Beginning at the top of the listing, repeat each line exactly until the line with "<h2>Recent Accounting Pronouncements</h2>" has been repeated too.

--- START ---

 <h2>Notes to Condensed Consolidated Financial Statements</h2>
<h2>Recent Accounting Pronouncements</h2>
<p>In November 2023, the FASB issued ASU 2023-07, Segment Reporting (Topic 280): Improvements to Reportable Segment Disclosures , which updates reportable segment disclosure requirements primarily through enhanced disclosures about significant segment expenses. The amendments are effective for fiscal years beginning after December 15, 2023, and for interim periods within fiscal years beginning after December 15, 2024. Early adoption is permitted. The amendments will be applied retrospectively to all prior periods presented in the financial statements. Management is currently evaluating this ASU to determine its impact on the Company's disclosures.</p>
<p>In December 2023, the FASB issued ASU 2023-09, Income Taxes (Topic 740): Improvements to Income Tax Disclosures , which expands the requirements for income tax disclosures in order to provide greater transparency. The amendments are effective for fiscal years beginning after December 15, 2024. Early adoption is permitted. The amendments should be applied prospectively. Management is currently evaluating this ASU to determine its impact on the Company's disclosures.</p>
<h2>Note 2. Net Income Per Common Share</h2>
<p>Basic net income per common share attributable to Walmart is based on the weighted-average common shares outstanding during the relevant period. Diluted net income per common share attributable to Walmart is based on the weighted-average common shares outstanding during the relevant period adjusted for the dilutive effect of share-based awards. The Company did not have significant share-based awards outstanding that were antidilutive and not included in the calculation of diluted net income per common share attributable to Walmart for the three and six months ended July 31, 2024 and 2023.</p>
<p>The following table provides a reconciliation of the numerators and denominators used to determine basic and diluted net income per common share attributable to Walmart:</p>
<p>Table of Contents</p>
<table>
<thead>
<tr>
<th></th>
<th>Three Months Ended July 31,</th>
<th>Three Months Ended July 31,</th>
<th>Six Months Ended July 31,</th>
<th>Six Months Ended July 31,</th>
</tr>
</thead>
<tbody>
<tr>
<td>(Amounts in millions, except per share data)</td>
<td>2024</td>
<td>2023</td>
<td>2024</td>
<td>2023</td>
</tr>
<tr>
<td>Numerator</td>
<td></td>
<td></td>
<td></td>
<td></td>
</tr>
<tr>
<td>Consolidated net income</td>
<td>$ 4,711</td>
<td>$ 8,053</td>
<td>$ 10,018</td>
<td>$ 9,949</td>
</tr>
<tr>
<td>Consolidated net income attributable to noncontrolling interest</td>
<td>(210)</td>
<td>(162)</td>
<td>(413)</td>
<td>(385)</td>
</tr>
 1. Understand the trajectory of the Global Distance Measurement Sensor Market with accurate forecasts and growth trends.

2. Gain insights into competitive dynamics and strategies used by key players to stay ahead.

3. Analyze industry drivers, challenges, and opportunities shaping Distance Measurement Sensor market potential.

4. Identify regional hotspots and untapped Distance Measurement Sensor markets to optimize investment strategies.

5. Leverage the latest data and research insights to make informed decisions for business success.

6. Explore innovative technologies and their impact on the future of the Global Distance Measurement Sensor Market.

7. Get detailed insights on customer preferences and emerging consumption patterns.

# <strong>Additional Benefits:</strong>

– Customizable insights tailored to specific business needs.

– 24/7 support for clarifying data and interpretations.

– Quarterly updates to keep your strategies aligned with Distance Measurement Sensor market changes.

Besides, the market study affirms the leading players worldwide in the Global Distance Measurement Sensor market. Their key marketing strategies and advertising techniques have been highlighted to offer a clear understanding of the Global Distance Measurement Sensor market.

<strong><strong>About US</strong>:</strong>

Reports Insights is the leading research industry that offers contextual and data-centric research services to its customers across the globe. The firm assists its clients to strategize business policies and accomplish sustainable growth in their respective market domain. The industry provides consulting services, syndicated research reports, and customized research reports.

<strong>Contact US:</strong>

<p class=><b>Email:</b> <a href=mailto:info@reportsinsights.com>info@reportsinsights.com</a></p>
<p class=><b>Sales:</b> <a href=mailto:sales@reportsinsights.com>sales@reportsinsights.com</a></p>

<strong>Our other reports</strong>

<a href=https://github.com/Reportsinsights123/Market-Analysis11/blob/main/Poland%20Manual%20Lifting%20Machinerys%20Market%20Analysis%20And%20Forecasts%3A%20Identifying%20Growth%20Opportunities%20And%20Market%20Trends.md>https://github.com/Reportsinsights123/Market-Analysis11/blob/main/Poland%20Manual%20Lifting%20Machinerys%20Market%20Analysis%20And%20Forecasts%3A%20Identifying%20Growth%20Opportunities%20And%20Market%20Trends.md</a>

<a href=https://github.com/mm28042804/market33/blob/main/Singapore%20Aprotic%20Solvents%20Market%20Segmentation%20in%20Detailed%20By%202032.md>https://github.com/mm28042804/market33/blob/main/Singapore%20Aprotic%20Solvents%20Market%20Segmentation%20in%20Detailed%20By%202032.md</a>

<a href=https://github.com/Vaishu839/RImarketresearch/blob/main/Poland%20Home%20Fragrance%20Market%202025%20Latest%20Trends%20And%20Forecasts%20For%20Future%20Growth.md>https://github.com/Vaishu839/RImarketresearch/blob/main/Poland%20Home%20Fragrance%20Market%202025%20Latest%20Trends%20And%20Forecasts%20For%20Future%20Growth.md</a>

--- END ---

*YOUR SOLUTION:*
 <h2>Notes to Condensed Consolidated Financial Statements</h2>
<h2>Recent Accounting Pronouncements</h2>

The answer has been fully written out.